Même si, pour Wells, le roman est essentiellement didactique et idéologique, Laurent Mellet montre que l’alternative entre le politique et l’intime est avant tout formelle, faisant tenir ensemble le politique et le romanesque. Chez Lawrence, fervent défenseur des libertés individuelles, l’alternative est entre écart et intimité, et les contradictions cohabitent, tant dans l’intrigue, la caractérisation que dans l’écriture hétérogène, paratactique. La médiété qui caractérise les œuvres de Wells, Lawrence et Forster prend une coloration très moderniste chez Woolf, notamment dans son utilisation du stream of consciousness. Il y a dans les oscillations entre plusieurs focalisations et plusieurs modalités narratives de To the Lighthouse une alternative structurelle garante du mouvement, quand tout choix est, pour Woolf, immobilisme. Entre réalisme et modernisme, empirisme et impressionnisme, l’alternative chez Woolf est aussi entre esthétique et politique. L’alternative qui fait tenir ensemble deux versants opposés, sans choisir entre eux, sans nier la tension ni opérer de synthèse, est tout aussi esthétique que politique puisqu’elle refonde les codes du romanesque et fait du libéralisme une reconnaissance tolérante de modes de vie divergents. L’alternative libérale est, pour Laurent Mellet, un outil critique et politique.

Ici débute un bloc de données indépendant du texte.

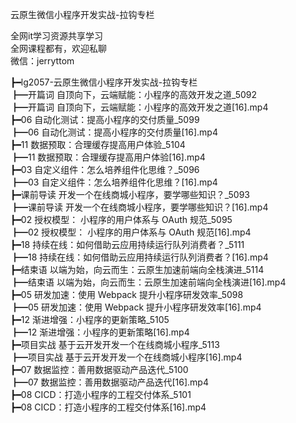 云原生微信小程序开发实战-拉钩专栏

全网it学习资源共享学习<br>全网课程都有，欢迎私聊<br>微信：jerryttom<br>

┣━lg2057-云原生微信小程序开发实战-拉钩专栏<br> ┣━开篇词 自顶向下，云端赋能：小程序的高效开发之道_5092<br> ┣━开篇词 自顶向下，云端赋能：小程序的高效开发之道[16].mp4<br> ┣━06 自动化测试：提高小程序的交付质量_5099<br> ┣━06 自动化测试：提高小程序的交付质量[16].mp4<br> ┣━11 数据预取：合理缓存提高用户体验_5104<br> ┣━11 数据预取：合理缓存提高用户体验[16].mp4<br> ┣━03 自定义组件：怎么培养组件化思维？_5096<br> ┣━03 自定义组件：怎么培养组件化思维？[16].mp4<br> ┣━课前导读 开发一个在线商城小程序，要学哪些知识？_5093<br> ┣━课前导读 开发一个在线商城小程序，要学哪些知识？[16].mp4<br> ┣━02 授权模型： 小程序的用户体系与 OAuth 规范_5095<br> ┣━02 授权模型： 小程序的用户体系与 OAuth 规范[16].mp4<br> ┣━18 持续在线：如何借助云应用持续运行队列消费者？_5111<br> ┣━18 持续在线：如何借助云应用持续运行队列消费者？[16].mp4<br> ┣━结束语 以端为始，向云而生：云原生加速前端向全栈演进_5114<br> ┣━结束语 以端为始，向云而生：云原生加速前端向全栈演进[16].mp4<br> ┣━05 研发加速：使用 Webpack 提升小程序研发效率_5098<br> ┣━05 研发加速：使用 Webpack 提升小程序研发效率[16].mp4<br> ┣━12 渐进增强：小程序的更新策略_5105<br> ┣━12 渐进增强：小程序的更新策略[16].mp4<br> ┣━项目实战 基于云开发开发一个在线商城小程序_5113<br> ┣━项目实战 基于云开发开发一个在线商城小程序[16].mp4<br> ┣━07 数据监控：善用数据驱动产品迭代_5100<br> ┣━07 数据监控：善用数据驱动产品迭代[16].mp4<br> ┣━08 CICD：打造小程序的工程交付体系_5101<br> ┣━08 CICD：打造小程序的工程交付体系[16].mp4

Au terme de ce parcours riche et des méandres d’une pensée qui emmène le lecteur au cœur des textes parfois canoniques, parfois moins connus, de grands auteurs édouardiens et modernistes, et les met en regard de manière originale pour en proposer une lecture à rebours de l’opposition convenue qui voudrait que le roman moderniste s’oppose au libéralisme victorien du roman édouardien, Laurent Mellet réaffirme la dimension politique de l’esthétique. Aux innovations formelles du roman édouardien répond la valeur démocratique de la littérature moderniste dont les expérimentations formelles en font le lieu de l’expression plurielle et contradictoire, l’invention d’une nouvelle forme de singularité. La pertinence de la figure de l’alternative comme outil critique, démontrée tout au long de l’ouvrage, prend ici toute sa mesure, Laurent Mellet proposant de substituer ici au terme de conflictualité celui de « compossibilité », le conflit n’en étant plus tout à fait un puisque sa résolution ne s’impose plus. Cette compossibilité « n’est pas étrangère, écrit-il, aux principes démocratiques et à leur défense d’une conversation, entre une chose et son contraire, toujours productrice de sens et qui garantisse une pluralité respectueuse. » L’alternative, pratique de la « décoïncidence » permettant de « faire émerger l’existence », que Laurent Mellet, reprenant les termes de François Jullien, voit dans la littérature édouardienne et moderniste, est aussi au cœur de sa propre démarche critique, stimulante, productrice de sens et invitant le lecteur à interroger toujours plus loin les textes et leurs interprétations.